Been seeing a lot of worried takes on the economy lately, and honestly, the data backs up some of those concerns. Recent surveys show a majority of Americans are pretty pessimistic about where things are heading, with a good chunk expecting conditions to get worse over the next year.



Now, I'm not here to doom-post about an inevitable crash, but there are some interesting signals worth paying attention to if you're managing a portfolio. Two major indicators are flashing yellow lights right now.

First up is the Shiller CAPE ratio on the S&P 500. This metric looks at price-to-earnings over a 10-year period adjusted for inflation, and it's basically a way to see if stocks are trading at reasonable prices or if things are getting frothy. Right now it's sitting around 40, which is wild when you think about it.
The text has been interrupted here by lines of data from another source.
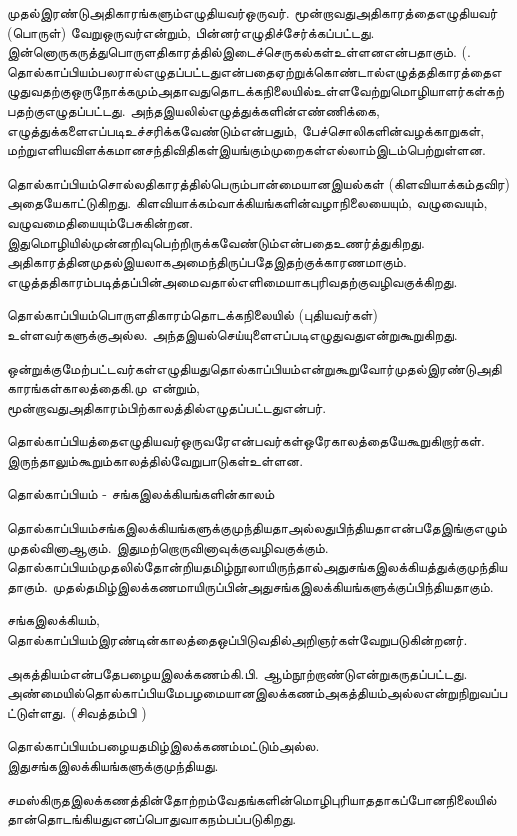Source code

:  \item முதல்இரண்டுஅதிகாரங்களும்எழுதியவர்ஒருவர். மூன்றாவதுஅதிகாரத்தைஎழுதியவர் (பொருள்) வேறுஒருவர்என்றும், பின்னர்எழுதிச்சேர்க்கப்பட்டது. இன்னொருகருத்துபொருளதிகாரத்தில்இடைச்செருகல்கள்உள்ளனஎன்பதாகும். (. தொல்காப்பியம்பலரால்எழுதப்பட்டதுஎன்பதைஏற்றுக்கொண்டால்எழுத்ததிகாரத்தைஎழுதுவதற்குஒருநோக்கமும்அதாவதுதொடக்கநிலையில்உள்ளவேற்றுமொழியாளர்கள்கற்பதற்குஎழுதப்பட்டது. அந்தஇயலில்எழுத்துக்களின்எண்ணிக்கை, எழுத்துக்களைஎப்படிஉச்சரிக்கவேண்டும்என்பதும், பேச்சொலிகளின்வழக்காறுகள், மற்றுஎளியவிளக்கமானசந்திவிதிகள்இயங்கும்முறைகள்எல்லாம்இடம்பெற்றுள்ளன.

தொல்காப்பியம்சொல்லதிகாரத்தில்பெரும்பான்மையானஇயல்கள் (கிளவியாக்கம்தவிர) அதையேகாட்டுகிறது. கிளவியாக்கம்வாக்கியங்களின்வழாநிலையையும், வழுவையும், வழுவமைதியையும்பேசுகின்றன. இதுமொழியில்முன்னறிவுபெற்றிருக்கவேண்டும்என்பதைஉணர்த்துகிறது. அதிகாரத்தினமுதல்இயலாகஅமைந்திருப்பதேஇதற்குக்காரணமாகும். எழுத்ததிகாரம்படித்தப்பின்அமைவதால்எளிமையாகபுரிவதற்குவழிவகுக்கிறது.

தொல்காப்பியம்பொருளதிகாரம்தொடக்கநிலையில் (புதியவர்கள்) உள்ளவர்களுக்குஅல்ல. அந்தஇயல்செய்யுளைஎப்படிஎழுதுவதுஎன்றுகூறுகிறது.

ஒன்றுக்குமேற்பட்டவர்கள்எழுதியதுதொல்காப்பியம்என்றுகூறுவோர்முதல்இரண்டுஅதிகாரங்கள்காலத்தைகி.மு என்றும், மூன்றாவதுஅதிகாரம்பிற்காலத்தில்எழுதப்பட்டதுஎன்பர்.

தொல்காப்பியத்தைஎழுதியவர்ஒருவரேஎன்பவர்கள்ஒரேகாலத்தையேகூறுகிறார்கள். இருந்தாலும்கூறும்காலத்தில்வேறுபாடுகள்உள்ளன.

தொல்காப்பியம் - சங்கஇலக்கியங்களின்காலம்

தொல்காப்பியம்சங்கஇலக்கியங்களுக்குமுந்தியதாஅல்லதுபிந்தியதாஎன்பதேஇங்குஎழும்முதல்வினாஆகும். இதுமற்றொருவினாவுக்குவழிவகுக்கும். தொல்காப்பியம்முதலில்தோன்றியதமிழ்நூலாயிருந்தால்அதுசங்கஇலக்கியத்துக்குமுந்தியதாகும். முதல்தமிழ்இலக்கணமாயிருப்பின்அதுசங்கஇலக்கியங்களுக்குப்பிந்தியதாகும். 

சங்கஇலக்கியம், தொல்காப்பியம்இரண்டின்காலத்தைஒப்பிடுவதில்அறிஞர்கள்வேறுபடுகின்றனர்.

\item அகத்தியம்என்பதேபழையஇலக்கணம்கி.பி. ஆம்நூற்றாண்டுஎன்றுகருதப்பட்டது. அண்மையில்தொல்காப்பியமேபழமையானஇலக்கணம்அகத்தியம்அல்லஎன்றுநிறுவப்பட்டுள்ளது. (சிவத்தம்பி )

 \item தொல்காப்பியம்பழையதமிழ்இலக்கணம்மட்டும்அல்ல. இதுசங்கஇலக்கியங்களுக்குமுந்தியது.

சமஸ்கிருதஇலக்கணத்தின்தோற்றம்வேதங்களின்மொழிபுரியாததாகப்போனநிலையில்தான்தொடங்கியதுஎனப்பொதுவாகநம்பப்படுகிறது.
That's the highest we've seen since the dot-com bubble burst over two decades ago. Historically, when this ratio peaks like this, you tend to see pullbacks follow. We saw it spike right before the 2022 downturn too.

Then there's the Buffett indicator, which looks at total U.S. market cap versus GDP. Warren Buffett himself has said when this hits around 200%, you're basically playing with fire. It's currently hovering around 219%. That's actually higher than where it was in late 2021 before the market took a hit.

Here's the thing though: these indicators don't tell you when something will happen. The market could keep grinding higher for months, or a correction could come sooner. That uncertainty is exactly why positioning matters.

The smartest move right now? Focus on quality. If you're holding solid companies with strong fundamentals, you'll have a much easier time weathering whatever comes next. Those businesses tend to hold up better when volatility spikes, and you'll be positioned to benefit when the market eventually rebounds.

Bottom line: market crashes are part of the cycle. The key is making sure your portfolio is built to survive them and come out stronger on the other side.